Por um turno, os trabalhadores do aterro sanitário de Novo Hamburgo, no Vale do Sinos, dedicaram esforços para encontrar no lixo o sustento que não lhes pertencia. Descartada por engano, uma sacola carregava R$ 4 mil em espécie, dinheiro que pagaria as contas do minimercado de José Roque de Lima, 56 anos.
— O Roque veio aqui desesperado, dizendo que tinha jogado a sacola no lixo. Mas, sinceramente, eu achei que a gente não ia mais encontrar. Passa muito resíduo por aqui — relembra Wesley Zaqueu Soares, 20 anos, terceirizado da prestadora de serviços Onze.
O jovem atua na manutenção e limpeza da Central de Resíduos da Roselândia, mas, na última terça-feira (4), quando o dinheiro foi jogado fora, trabalhava no transbordo dos caminhões.
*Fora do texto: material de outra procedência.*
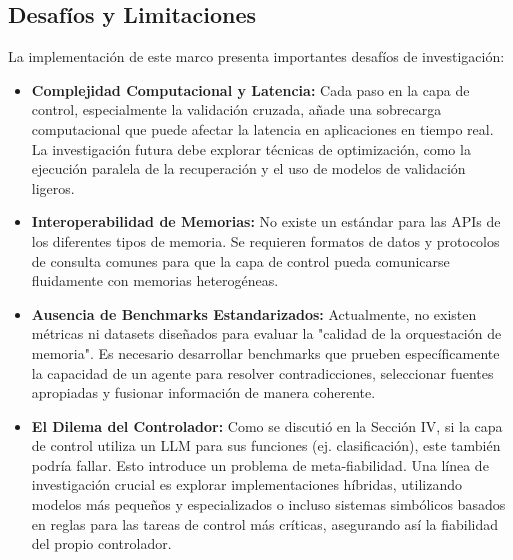 \documentclass[conference]{IEEEtran}
\begin{document}
\subsection{Desafíos y Limitaciones}
La implementación de este marco presenta importantes desafíos de investigación:
\begin{itemize}
    \item \textbf{Complejidad Computacional y Latencia:} Cada paso en la capa de control, especialmente la validación cruzada, añade una sobrecarga computacional que puede afectar la latencia en aplicaciones en tiempo real. La investigación futura debe explorar técnicas de optimización, como la ejecución paralela de la recuperación y el uso de modelos de validación ligeros.
    \item \textbf{Interoperabilidad de Memorias:} No existe un estándar para las APIs de los diferentes tipos de memoria. Se requieren formatos de datos y protocolos de consulta comunes para que la capa de control pueda comunicarse fluidamente con memorias heterogéneas.
    \item \textbf{Ausencia de Benchmarks Estandarizados:} Actualmente, no existen métricas ni datasets diseñados para evaluar la "calidad de la orquestación de memoria". Es necesario desarrollar benchmarks que prueben específicamente la capacidad de un agente para resolver contradicciones, seleccionar fuentes apropiadas y fusionar información de manera coherente.
    \item \textbf{El Dilema del Controlador:} Como se discutió en la Sección IV, si la capa de control utiliza un LLM para sus funciones (ej. clasificación), este también podría fallar. Esto introduce un problema de meta-fiabilidad. Una línea de investigación crucial es explorar implementaciones híbridas, utilizando modelos más pequeños y especializados o incluso sistemas simbólicos basados en reglas para las tareas de control más críticas, asegurando así la fiabilidad del propio controlador.
\end{itemize}
\end{document}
Mesmo já descrente, foi ele quem encontrou o saco recheado com as cédulas, pouco antes de o pacote ir para as esteiras de seleção.
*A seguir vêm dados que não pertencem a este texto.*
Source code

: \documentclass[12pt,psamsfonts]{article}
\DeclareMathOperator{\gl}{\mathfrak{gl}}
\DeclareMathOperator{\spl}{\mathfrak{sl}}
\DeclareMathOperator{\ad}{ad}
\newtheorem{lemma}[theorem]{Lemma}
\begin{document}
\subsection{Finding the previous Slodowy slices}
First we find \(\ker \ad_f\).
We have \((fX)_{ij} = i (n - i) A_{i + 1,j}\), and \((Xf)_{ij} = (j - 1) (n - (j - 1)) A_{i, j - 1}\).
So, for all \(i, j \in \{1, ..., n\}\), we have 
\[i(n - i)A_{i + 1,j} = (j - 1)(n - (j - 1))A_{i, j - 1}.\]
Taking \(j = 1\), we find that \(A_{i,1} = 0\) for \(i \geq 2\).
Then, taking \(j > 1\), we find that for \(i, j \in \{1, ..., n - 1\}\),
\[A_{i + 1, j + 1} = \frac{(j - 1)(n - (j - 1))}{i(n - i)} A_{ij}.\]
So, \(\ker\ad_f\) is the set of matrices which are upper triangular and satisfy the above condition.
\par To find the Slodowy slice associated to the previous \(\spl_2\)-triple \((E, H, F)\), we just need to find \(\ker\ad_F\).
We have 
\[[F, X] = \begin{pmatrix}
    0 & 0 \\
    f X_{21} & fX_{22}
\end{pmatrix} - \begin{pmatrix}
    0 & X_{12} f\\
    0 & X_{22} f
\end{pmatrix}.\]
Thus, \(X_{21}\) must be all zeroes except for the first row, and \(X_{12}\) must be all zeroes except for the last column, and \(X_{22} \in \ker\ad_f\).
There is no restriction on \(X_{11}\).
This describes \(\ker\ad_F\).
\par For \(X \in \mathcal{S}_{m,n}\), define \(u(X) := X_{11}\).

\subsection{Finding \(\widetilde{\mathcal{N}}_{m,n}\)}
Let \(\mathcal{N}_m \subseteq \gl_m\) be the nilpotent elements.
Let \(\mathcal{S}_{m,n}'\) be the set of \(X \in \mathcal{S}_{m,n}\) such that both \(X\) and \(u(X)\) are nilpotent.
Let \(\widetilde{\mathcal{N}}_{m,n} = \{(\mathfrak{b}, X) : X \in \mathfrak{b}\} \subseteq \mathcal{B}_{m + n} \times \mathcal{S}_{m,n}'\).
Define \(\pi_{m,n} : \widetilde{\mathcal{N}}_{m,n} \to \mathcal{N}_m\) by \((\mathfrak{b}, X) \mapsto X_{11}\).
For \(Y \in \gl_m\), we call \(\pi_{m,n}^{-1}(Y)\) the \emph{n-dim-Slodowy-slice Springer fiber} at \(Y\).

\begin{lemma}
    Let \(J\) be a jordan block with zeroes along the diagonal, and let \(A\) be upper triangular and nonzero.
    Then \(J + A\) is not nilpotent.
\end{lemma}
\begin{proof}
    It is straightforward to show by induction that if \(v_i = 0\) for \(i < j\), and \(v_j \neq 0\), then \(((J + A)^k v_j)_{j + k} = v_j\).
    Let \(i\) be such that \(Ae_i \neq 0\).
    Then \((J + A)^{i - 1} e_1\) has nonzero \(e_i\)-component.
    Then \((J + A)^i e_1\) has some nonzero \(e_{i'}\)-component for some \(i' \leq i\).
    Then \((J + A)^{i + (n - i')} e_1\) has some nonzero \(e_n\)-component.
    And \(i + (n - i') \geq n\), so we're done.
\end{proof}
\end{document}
— Na hora que encontrei, eu só pensava no desespero do senhor, que tinha separado o dinheiro para pagar as contas. Honestidade aprendi com minha família. Espero que seja um exemplo para um 2022 melhor — disse ao vivo no programa Timeline, da Rádio Gaúcha, nesta quinta-feira (6).
Diariamente, passam pelo local 180 toneladas de descartes. Roque, como o microempresário dono do dinheiro é conhecido no bairro Canudos, começou a vasculhar o lixo por volta das 10h. Segundo a recicladora Tassia Rodrigues, 35 anos, ele negou o convite para almoçar na cooperativa e só interrompeu a procura no início da tarde, já exausto e sem esperanças. Pouco depois, as notas seriam encontradas por Wesley.
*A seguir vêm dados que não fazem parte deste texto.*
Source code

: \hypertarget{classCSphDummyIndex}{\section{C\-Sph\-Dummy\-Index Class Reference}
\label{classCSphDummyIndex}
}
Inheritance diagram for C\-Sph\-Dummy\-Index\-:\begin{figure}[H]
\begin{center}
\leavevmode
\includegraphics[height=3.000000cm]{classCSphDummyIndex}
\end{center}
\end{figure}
Começava, naquele momento, outro desafio: localizar Roque, que saiu do aterro sem deixar um telefone de contato.
— Ligamos para o mototáxi que trouxe ele, mas o rapaz não atendeu. Aí os guris que fazem a coleta pegaram a moto e foram lá no bairro Canudos, acharam o mercadinho e trouxeram ele pra cá — explica Tassia.
Tassia é coordenadora da cooperativa Coolabore. Conta que, com a reciclagem, mantém há uma década a casa e os três filhos.
— É um trabalho pesado, sujo, mas digno. E a gente vê aumentar, ano a ano, o descarte incorreto. A gente se corta, se machuca, se expõe. Mas ninguém pensa em pegar algo que não é seu — garante, ao falar sobre o dinheiro.
Naquele mesmo dia, no pavilhão, Roque encontrou novamente os 70 recicladores que, sem exceção, ajudaram na busca. Contou mais uma vez como perdeu a sacola, agradeceu e posou para fotos com a equipe.
— Foi um grande susto, mas graças a Deus eu consegui recuperar. Vou conseguir pagar meus boletos — reforçou.
Wesley recebe, mensalmente, pouco mais de um salário mínimo para uma função das 7h às 16h. À noite, frequenta um curso de gastronomia, mas admite que a meta é usar a futura formação técnica para acesso a outra profissão: quer ser policial rodoviário federal.
Nos galpões, o caso é contado com orgulho por todos. A opinião sobre o destino do dinheiro também se mostra unânime.
—O que não é nosso tem que ser devolvido — resume a recicladora Adriana da Veiga, 31 anos.
— É um exemplo, importante para mostrar a todos nossa honestidade — complementa Cristiano da Silva Onofre, 36.